There were tubes and machines and beeping noises. There were curtains and antiseptic smells and monitors with green lights. I saw none of it. All I saw as I entered the room was my friend lying in the middle of all this horrible gadgetry.
Spoon looked so small in that bed. He looked small and as fragile as an injured bird.
Mrs. Spindel’s voice-Oh, I know it’s your fault-still echoed in my ears.
The doctor, a tall woman with her hair pulled back, put a hand on my shoulder. “Normally I would never allow it, but he’s so agitated. I need you to make this short and keep him calm.”
I nodded and slowly walked toward his bed. My legs felt rubbery. I stopped at one point because the tears were starting to come. I turned around, bit down hard on my lip, and gained enough composure. It wouldn’t help Spoon if he saw me hysterical. To keep him calm, I knew that I needed to be calm.
When I got to the bed, I wanted to pick him up and take him home and make it somehow yesterday. It was all so wrong, my friend lying here in this hospital.
“Mickey?”
Spoon seemed suddenly to be straining to move. He looked distressed.

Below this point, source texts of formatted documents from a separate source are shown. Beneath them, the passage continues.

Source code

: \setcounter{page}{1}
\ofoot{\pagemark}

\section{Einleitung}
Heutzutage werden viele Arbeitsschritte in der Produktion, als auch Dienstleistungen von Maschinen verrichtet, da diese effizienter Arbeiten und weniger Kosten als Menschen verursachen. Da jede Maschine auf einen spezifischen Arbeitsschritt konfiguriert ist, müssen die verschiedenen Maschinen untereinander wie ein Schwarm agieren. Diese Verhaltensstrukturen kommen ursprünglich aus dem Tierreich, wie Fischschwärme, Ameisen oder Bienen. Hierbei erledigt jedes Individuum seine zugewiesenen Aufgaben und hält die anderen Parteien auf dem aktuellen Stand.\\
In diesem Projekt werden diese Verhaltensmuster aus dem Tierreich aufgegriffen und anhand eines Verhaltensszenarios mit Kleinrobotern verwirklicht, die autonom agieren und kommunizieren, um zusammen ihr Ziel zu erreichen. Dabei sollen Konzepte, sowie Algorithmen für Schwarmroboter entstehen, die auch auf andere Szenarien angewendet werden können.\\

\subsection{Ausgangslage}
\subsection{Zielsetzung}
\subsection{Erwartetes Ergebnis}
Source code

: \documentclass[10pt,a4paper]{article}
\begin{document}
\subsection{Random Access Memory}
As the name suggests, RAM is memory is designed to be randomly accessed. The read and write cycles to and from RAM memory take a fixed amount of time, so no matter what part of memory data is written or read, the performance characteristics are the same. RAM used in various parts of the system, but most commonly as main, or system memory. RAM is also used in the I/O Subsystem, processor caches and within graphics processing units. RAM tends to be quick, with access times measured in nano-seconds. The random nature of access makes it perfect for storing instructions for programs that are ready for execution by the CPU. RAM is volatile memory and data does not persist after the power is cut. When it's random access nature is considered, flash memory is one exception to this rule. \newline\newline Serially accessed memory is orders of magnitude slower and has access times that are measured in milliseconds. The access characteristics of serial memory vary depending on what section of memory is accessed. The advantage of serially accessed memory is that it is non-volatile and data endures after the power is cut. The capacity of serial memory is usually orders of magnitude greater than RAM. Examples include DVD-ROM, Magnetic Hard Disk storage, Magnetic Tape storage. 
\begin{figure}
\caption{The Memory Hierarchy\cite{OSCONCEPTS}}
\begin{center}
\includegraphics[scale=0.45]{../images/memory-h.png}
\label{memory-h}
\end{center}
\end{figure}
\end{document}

I bent down low, close to him. “I’m right here.”
He lifted his hand and I took it in mine. He was struggling to talk.
“Shh,” I said. “Just get better, okay?”
He shook his head weakly. I bent my ear to be closer to his mouth. It took him a few seconds but eventually he said, “Rachel is still in danger.”
“No, Spoon. You saved us all. It’s over.”
Spoon’s face tightened. “No, it isn’t. You can’t sit here doing nothing. You have to save her. You can’t stop until we find the truth.”
“Calm down, okay? Those two guys shot her. They’re in jail.”
I saw a tear escape his eye. “They didn’t do it.”
“Of course they did.”
“No, listen to me. Get out of here and help her. Promise me.”
Spoon was getting more agitated. The doctor rushed over and said to me, “I think that’s enough. You should go wait in the other room.”
She started to add something into his intravenous tube, a sedative, I guessed. I tried to let go of Spoon’s hand, but his grip grew tighter.
“It’s going to be okay, Spoon.”
Nurses came to the bedside too. They tried to hold him down and pull me away.
“She was shot in her house,” Spoon managed to say.
“I know, Spoon. It’s okay. Calm down.”
But he suddenly had new strength in his arm. He pulled me close, desperate. “You said they asked you which house was Rachel’s. Remember? When you saw them that first time on the street?”
“Right, so?”
The doctor finished injecting the medication. The effect was immediate. Spoon’s grip grew slack. I was about to pull away but now-
That the Caldwell house?
– Scarface’s voice came back to me. Spoon looked up at me and managed to ask me the same question I was suddenly asking myself:
“So if those two guys had already been at the house, why would they ask you where it was?”